§ Exercise goal: Every line in the listing is to be echoed verbatim.

§ Task inputs:
>>
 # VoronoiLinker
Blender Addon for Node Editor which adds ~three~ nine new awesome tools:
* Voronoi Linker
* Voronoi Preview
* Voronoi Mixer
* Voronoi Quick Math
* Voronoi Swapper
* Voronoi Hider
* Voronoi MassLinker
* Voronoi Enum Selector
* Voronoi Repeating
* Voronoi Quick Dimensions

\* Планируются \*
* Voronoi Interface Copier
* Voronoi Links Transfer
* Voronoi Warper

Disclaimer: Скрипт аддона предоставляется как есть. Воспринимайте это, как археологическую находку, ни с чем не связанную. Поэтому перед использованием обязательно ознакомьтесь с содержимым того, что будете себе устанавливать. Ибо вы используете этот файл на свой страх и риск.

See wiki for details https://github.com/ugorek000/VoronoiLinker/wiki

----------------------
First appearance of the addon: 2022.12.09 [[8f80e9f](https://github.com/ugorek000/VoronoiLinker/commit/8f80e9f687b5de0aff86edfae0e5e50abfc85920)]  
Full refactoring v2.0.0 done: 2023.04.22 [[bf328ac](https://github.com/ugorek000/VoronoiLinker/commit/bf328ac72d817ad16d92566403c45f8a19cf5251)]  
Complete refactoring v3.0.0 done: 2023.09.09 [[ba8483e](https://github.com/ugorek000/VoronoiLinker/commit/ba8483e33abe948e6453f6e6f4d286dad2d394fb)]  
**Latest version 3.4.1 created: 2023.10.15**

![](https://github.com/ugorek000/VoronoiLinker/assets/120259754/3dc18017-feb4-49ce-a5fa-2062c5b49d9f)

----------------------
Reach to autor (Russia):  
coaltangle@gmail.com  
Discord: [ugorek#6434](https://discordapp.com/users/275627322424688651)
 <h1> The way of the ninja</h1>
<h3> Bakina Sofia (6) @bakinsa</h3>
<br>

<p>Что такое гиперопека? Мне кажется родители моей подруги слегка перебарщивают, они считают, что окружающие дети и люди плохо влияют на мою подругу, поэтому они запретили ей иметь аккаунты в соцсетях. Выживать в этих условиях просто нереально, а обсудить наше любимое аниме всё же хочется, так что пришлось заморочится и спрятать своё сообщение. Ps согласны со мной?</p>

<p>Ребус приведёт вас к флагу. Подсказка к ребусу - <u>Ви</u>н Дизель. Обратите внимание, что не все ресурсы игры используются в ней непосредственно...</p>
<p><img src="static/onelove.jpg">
<<
§ Exercise response:
 # VoronoiLinker
Blender Addon for Node Editor which adds ~three~ nine new awesome tools:
* Voronoi Linker
* Voronoi Preview
* Voronoi Mixer
* Voronoi Quick Math
* Voronoi Swapper
* Voronoi Hider
* Voronoi MassLinker
* Voronoi Enum Selector
* Voronoi Repeating
* Voronoi Quick Dimensions

\* Планируются \*
* Voronoi Interface Copier
* Voronoi Links Transfer
* Voronoi Warper

Disclaimer: Скрипт аддона предоставляется как есть. Воспринимайте это, как археологическую находку, ни с чем не связанную. Поэтому перед использованием обязательно ознакомьтесь с содержимым того, что будете себе устанавливать. Ибо вы используете этот файл на свой страх и риск.

See wiki for details https://github.com/ugorek000/VoronoiLinker/wiki

----------------------
First appearance of the addon: 2022.12.09 [[8f80e9f](https://github.com/ugorek000/VoronoiLinker/commit/8f80e9f687b5de0aff86edfae0e5e50abfc85920)]  
Full refactoring v2.0.0 done: 2023.04.22 [[bf328ac](https://github.com/ugorek000/VoronoiLinker/commit/bf328ac72d817ad16d92566403c45f8a19cf5251)]  
Complete refactoring v3.0.0 done: 2023.09.09 [[ba8483e](https://github.com/ugorek000/VoronoiLinker/commit/ba8483e33abe948e6453f6e6f4d286dad2d394fb)]  
**Latest version 3.4.1 created: 2023.10.15**

![](https://github.com/ugorek000/VoronoiLinker/assets/120259754/3dc18017-feb4-49ce-a5fa-2062c5b49d9f)

----------------------
Reach to autor (Russia):  
coaltangle@gmail.com  
Discord: [ugorek#6434](https://discordapp.com/users/275627322424688651)
 <h1> The way of the ninja</h1>
<h3> Bakina Sofia (6) @bakinsa</h3>
<br>

<p>Что такое гиперопека? Мне кажется родители моей подруги слегка перебарщивают, они считают, что окружающие дети и люди плохо влияют на мою подругу, поэтому они запретили ей иметь аккаунты в соцсетях. Выживать в этих условиях просто нереально, а обсудить наше любимое аниме всё же хочется, так что пришлось заморочится и спрятать своё сообщение. Ps согласны со мной?</p>

<p>Ребус приведёт вас к флагу. Подсказка к ребусу - <u>Ви</u>н Дизель. Обратите внимание, что не все ресурсы игры используются в ней непосредственно...</p>
<p><img src="static/onelove.jpg">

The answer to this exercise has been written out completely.